Похождения Тома Соуера (Твен; Воскресенская)/СС 1896—1899 (ДО)/Глава X

[59]
ГЛАВА X.

Мальчики мчались къ поселку, онѣмѣвъ отъ ужаса. Они оглядывались только по временамъ опасливо назадъ, какъ бы боясь погони. Всякій пень на дорогѣ казался имъ человѣкомъ и врагомъ; дыханіе у нихъ такъ и спиралось; а когда они поровнялись съ коттэджами, лежавшими ближе къ селу, то лай проснувшихся сторожевыхъ собакъ заставилъ ихъ летѣть, какъ на крыльяхъ.

— Если бы намъ только добѣжать до стараго кожевеннаго завода, прежде чѣмъ я упаду! — шепталъ Томъ отрывисто, едва переводя духъ. — Я выбиваюсь изъ силъ.

Гекльберри только тяжело отдувался въ отвѣтъ, и оба они не сводили глазъ съ цѣли своихъ надеждъ, напрягая послѣднія силы для ея достиженія. Но вотъ она уже близко, и оба они разомъ, плечо съ плечомъ, ринулись въ открытую дверь и упали, признательные и изнеможенные, среди покровительствующей имъ тьмы. Мало по малу пульсъ ихъ сталъ биться спокойнѣе, и Томъ проговорилъ:

— Гекльберри, какъ ты думаешь, что выйдетъ изъ этого?

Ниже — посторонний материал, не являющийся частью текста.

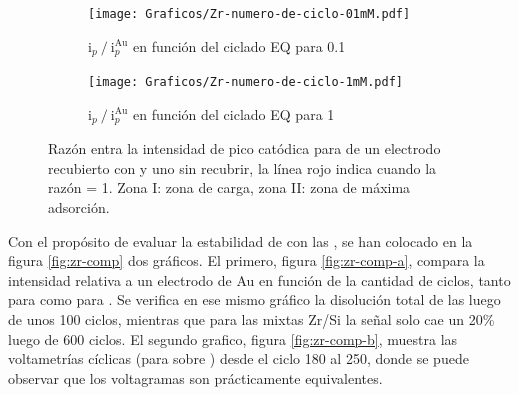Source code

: 		 			\begin{figure}[th]
			   	    \begin{subfigure}[t]{0.495\textwidth}
			        	\texttt{[image: Graficos/Zr-numero-de-ciclo-01mM.pdf]}
			        	\vspace*{-6mm}\caption{$\text{i}_p\mathbin{/}\text{i}_p^{\text{Au}}$ en función del ciclado EQ para \ru\space \SI{0.1}{\milli\Molar}}
			         	\end{subfigure}
			     		 \begin{subfigure}[t]{0.495\textwidth}
			        	\texttt{[image: Graficos/Zr-numero-de-ciclo-1mM.pdf]}
			        	\vspace*{-6mm	}\caption{$\text{i}_p\mathbin{/}\text{i}_p^{\text{Au}}$ en función del ciclado EQ para \ru\space \SI{1}{\milli\Molar}}
			         	\end{subfigure}
			         	\caption[Intensidad en función del ciclado EQ para \pdmZ]{Razón entra la intensidad de pico catódica para \ru\space de un electrodo recubierto con \pdmZ\space y uno sin recubrir, la línea rojo indica cuando la razón = 1. Zona I: zona de carga, zona II: zona de máxima adsorción.}
			         	\label{fig:ventana-zr}
			     	\end{figure}
			     		
		 Con el propósito de evaluar la estabilidad de \pdmZ\space con las \pdmF, se han colocado en la figura \ref{fig:zr-comp} dos gráficos. El primero, figura \ref{fig:zr-comp-a}, compara la intensidad relativa a un electrodo de Au en función de la cantidad de ciclos, tanto para \pdmZ\space como para \pdmF. Se verifica en ese mismo gráfico la disolución total de las \pdmF\space luego de unos 100 ciclos, mientras que para las mixtas Zr/Si la señal solo cae un 20\% luego de 600 ciclos. El segundo grafico, figura \ref{fig:zr-comp-b}, muestra las voltametrías cíclicas (para \ru\space sobre \pdmZ) desde el ciclo 180 al 250, donde se puede observar que los voltagramas son prácticamente equivalentes.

— Если докторъ Робинсонъ умретъ, то выйдетъ висѣлица, я думаю.

— Что ты, неужели?

— Я знаю, повѣрь.

Томъ поразсмыслилъ немного и спросилъ:

— А кто разскажетъ? Мы?

— Что ты бредишь? Представь себѣ, что если оно такъ повернется, что Инджэна Джо не повѣсятъ, ты думаешь, онъ не убьетъ насъ когда-нибудь? Это уже такъ же вѣрно, какъ то, что мы здѣсь лежимъ.

— Я именно это и думалъ, Гекъ.

— Если уже кому надо разсказывать, такъ пусть Меффъ Поттеръ это дѣлаетъ, коли онъ до такой степени глупъ. Это ему, вѣчно пьяному, впору.

Томъ помолчалъ, продолжая раздумывать, потомъ прошепталъ:

— Гекъ, Поттеръ не знаетъ. Какже онъ разскажетъ?

— По какой причинѣ не знаетъ?

— Потому, что его оглушило ударомъ въ ту минуту, какъ Инджэнъ Джо и убилъ. Подумай, какъ могъ онъ видѣть?.. Подумай, какъ ему знать?..

— Правда твоя, Томъ!

— И потомъ… этимъ ударомъ его, можетъ быть, и совсѣмъ покончило! [60] 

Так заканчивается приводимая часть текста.